# NAACP Chapter President lies about being black! HA



## Slippy (Nov 14, 2013)

I find this freakin' hilarious. Some white chick from Montana (born from two white parents) has been lying about being black and even became the president of the NAACP chapter in Spokane, WA.

Did NAACP president lie about her race? City investigates | Spokane - KXLY.com

If I had been smart I'd checked that box on my med school application back in the 80's and you knuckleheads would now be calling me Dr Slippy!

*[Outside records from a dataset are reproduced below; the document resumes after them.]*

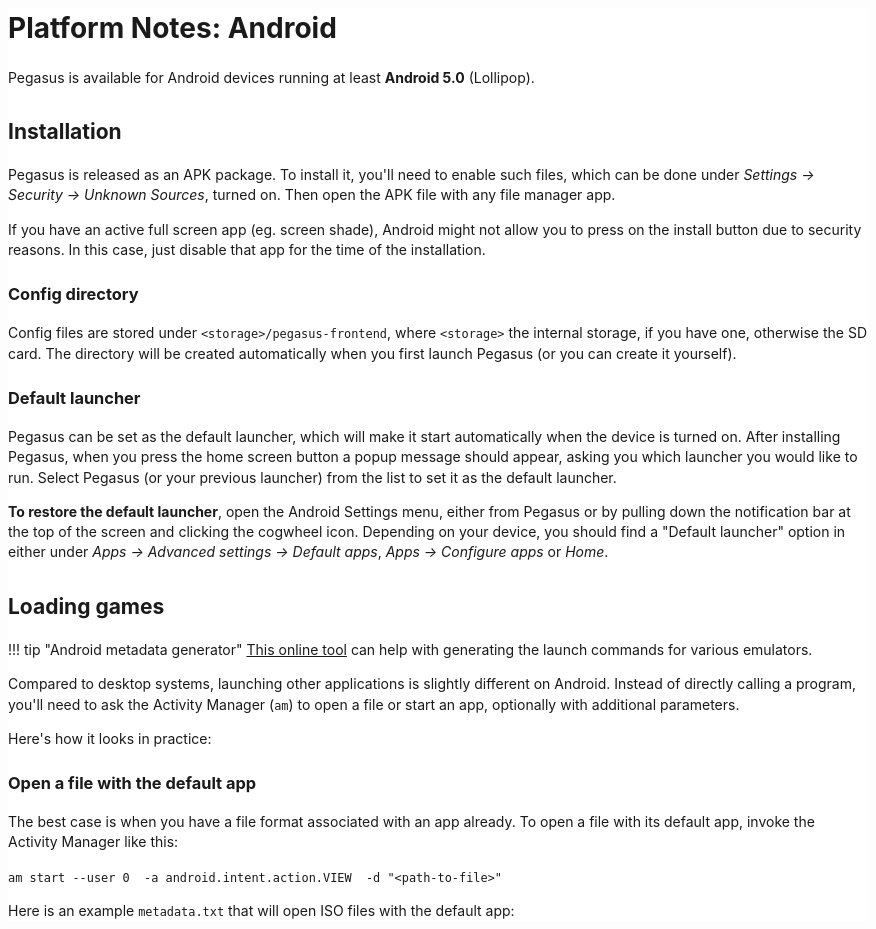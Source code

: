 # Platform Notes: Android

Pegasus is available for Android devices running at least **Android 5.0** (Lollipop).

## Installation

Pegasus is released as an APK package. To install it, you'll need to enable such files, which can be done under *Settings &rarr; Security &rarr; Unknown Sources*, turned on. Then open the APK file with any file manager app.

If you have an active full screen app (eg. screen shade), Android might not allow you to press on the install button due to security reasons. In this case, just disable that app for the time of the installation.

### Config directory

Config files are stored under `<storage>/pegasus-frontend`, where `<storage>` the internal storage, if you have one, otherwise the SD card. The directory will be created automatically when you first launch Pegasus (or you can create it yourself).

### Default launcher

Pegasus can be set as the default launcher, which will make it start automatically when the device is turned on. After installing Pegasus, when you press the home screen button a popup message should appear, asking you which launcher you would like to run. Select Pegasus (or your previous launcher) from the list to set it as the default launcher.

**To restore the default launcher**, open the Android Settings menu, either from Pegasus or by pulling down the notification bar at the top of the screen and clicking the cogwheel icon. Depending on your device, you should find a "Default launcher" option in either under *Apps &rarr; Advanced settings &rarr; Default apps*, *Apps &rarr; Configure apps* or *Home*.

## Loading games

!!! tip "Android metadata generator"
    [This online tool](http://pegasus-frontend.org/tools/metagen-android/) can help with generating the launch commands for various emulators.

Compared to desktop systems, launching other applications is slightly different on Android. Instead of directly calling a program, you'll need to ask the Activity Manager (`am`) to open a file or start an app, optionally with additional parameters.

Here's how it looks in practice:

### Open a file with the default app

The best case is when you have a file format associated with an app already. To open a file with its default app, invoke the Activity Manager like this:

`am start --user 0  -a android.intent.action.VIEW  -d "<path-to-file>"`

Here is an example `metadata.txt` that will open ISO files with the default app:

(Disclaimer; On a bet, after gradee-ating from college, I applied to med school. I had not taken any of the necessary Pre-Med courses. I obviously did not get accepted BUT my score on entrance exam was higher than some minorities that got in. True Story that illustrates how ridiculous and potentially harming Affirmative Action is.)


----------



## GTGallop (Nov 11, 2012)

That's outrageously HI-Larious!


----------



## Smitty901 (Nov 16, 2012)

Same as Wade Churchill passed himself off as an Indian as a college professor all his life very knew he was full of it but they did nothing . Long as you toe the party line it is all good. The college knew all along she was a fake.


----------



## Prepared One (Nov 5, 2014)

This is just to funny.


----------



## rice paddy daddy (Jul 17, 2012)

Question: "Are you African-American?"
Answer: "I don't understand the question."

You watch - liberals will explain it away by saying "so what if she's white? She's black in her heart." 
Just like Bill Clinton was hailed by the left as "America's first black President."

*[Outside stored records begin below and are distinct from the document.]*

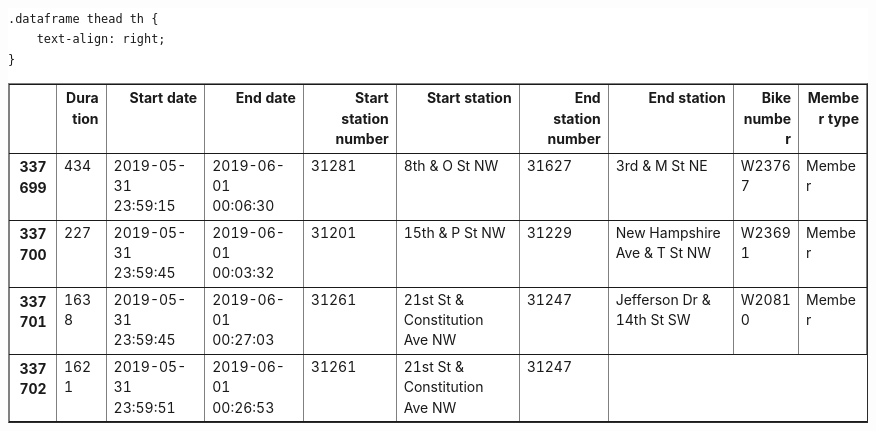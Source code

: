     .dataframe thead th {
        text-align: right;
    }
</style>
<table border="1" class="dataframe">
  <thead>
    <tr style="text-align: right;">
      <th></th>
      <th>Duration</th>
      <th>Start date</th>
      <th>End date</th>
      <th>Start station number</th>
      <th>Start station</th>
      <th>End station number</th>
      <th>End station</th>
      <th>Bike number</th>
      <th>Member type</th>
    </tr>
  </thead>
  <tbody>
    <tr>
      <th>337699</th>
      <td>434</td>
      <td>2019-05-31 23:59:15</td>
      <td>2019-06-01 00:06:30</td>
      <td>31281</td>
      <td>8th &amp; O St NW</td>
      <td>31627</td>
      <td>3rd &amp; M St NE</td>
      <td>W23767</td>
      <td>Member</td>
    </tr>
    <tr>
      <th>337700</th>
      <td>227</td>
      <td>2019-05-31 23:59:45</td>
      <td>2019-06-01 00:03:32</td>
      <td>31201</td>
      <td>15th &amp; P St NW</td>
      <td>31229</td>
      <td>New Hampshire Ave &amp; T St NW</td>
      <td>W23691</td>
      <td>Member</td>
    </tr>
    <tr>
      <th>337701</th>
      <td>1638</td>
      <td>2019-05-31 23:59:45</td>
      <td>2019-06-01 00:27:03</td>
      <td>31261</td>
      <td>21st St &amp; Constitution Ave NW</td>
      <td>31247</td>
      <td>Jefferson Dr &amp; 14th St SW</td>
      <td>W20810</td>
      <td>Member</td>
    </tr>
    <tr>
      <th>337702</th>
      <td>1621</td>
      <td>2019-05-31 23:59:51</td>
      <td>2019-06-01 00:26:53</td>
      <td>31261</td>
      <td>21st St &amp; Constitution Ave NW</td>
      <td>31247</td>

Liberalism is a mental disorder.


----------



## rice paddy daddy (Jul 17, 2012)

NAACP leader Rachel Dolezal lied about being black: parents

Another view - slightly different information. When MSN news is calling out a left wing liberal, that person really has a problem.


----------



## Slippy (Nov 14, 2013)

This just gets better and better;

She lied about growing up in a TeePee! BWAAAHAAAAHAAA

And she said that taking a white first date to the movie 12 years a Slave was not recommended! Crazy Crazy Crazy...yet funny.


----------



## rice paddy daddy (Jul 17, 2012)

Now, the alleged "hate mail" she received is being looked at.
Wanna bet she sent it to herself?


----------



## Smitty901 (Nov 16, 2012)

She should be sued and charged with Fraud. She misrepresented her self to land a position as a professor. But just like Wade nothing will be done she has been a good little liberal pawn all is good in the end.


----------



## Sasquatch (Dec 12, 2014)

For what it's worth I do think of you as Dr. Slippy.


----------



## Camel923 (Aug 13, 2014)

So much for the old saying, "Your Irish or your not, your Catholic or your not, your pregnant or your not".


----------



## paraquack (Mar 1, 2013)

Hey if Caitlyn can be a woman, why can't she be Black? You know, she's a Black 
trapped in a ******'s body. I loved the hair, reminded me of a dog I had when I 
was young.


----------



## Kauboy (May 12, 2014)

Dangit Para... stole my thunder.

That's been my point all along.
If we are being forced to accept people based on who they "think" they are, and not who/what they really are, then where do we draw the line?
If I'm told I have to accept that Bruce Jenner is a woman(even though he has a penis), then we have to accept that this white woman is black.
Eventually, we will have to allow lots of "lifestyles", even when they are gross or detrimental to society.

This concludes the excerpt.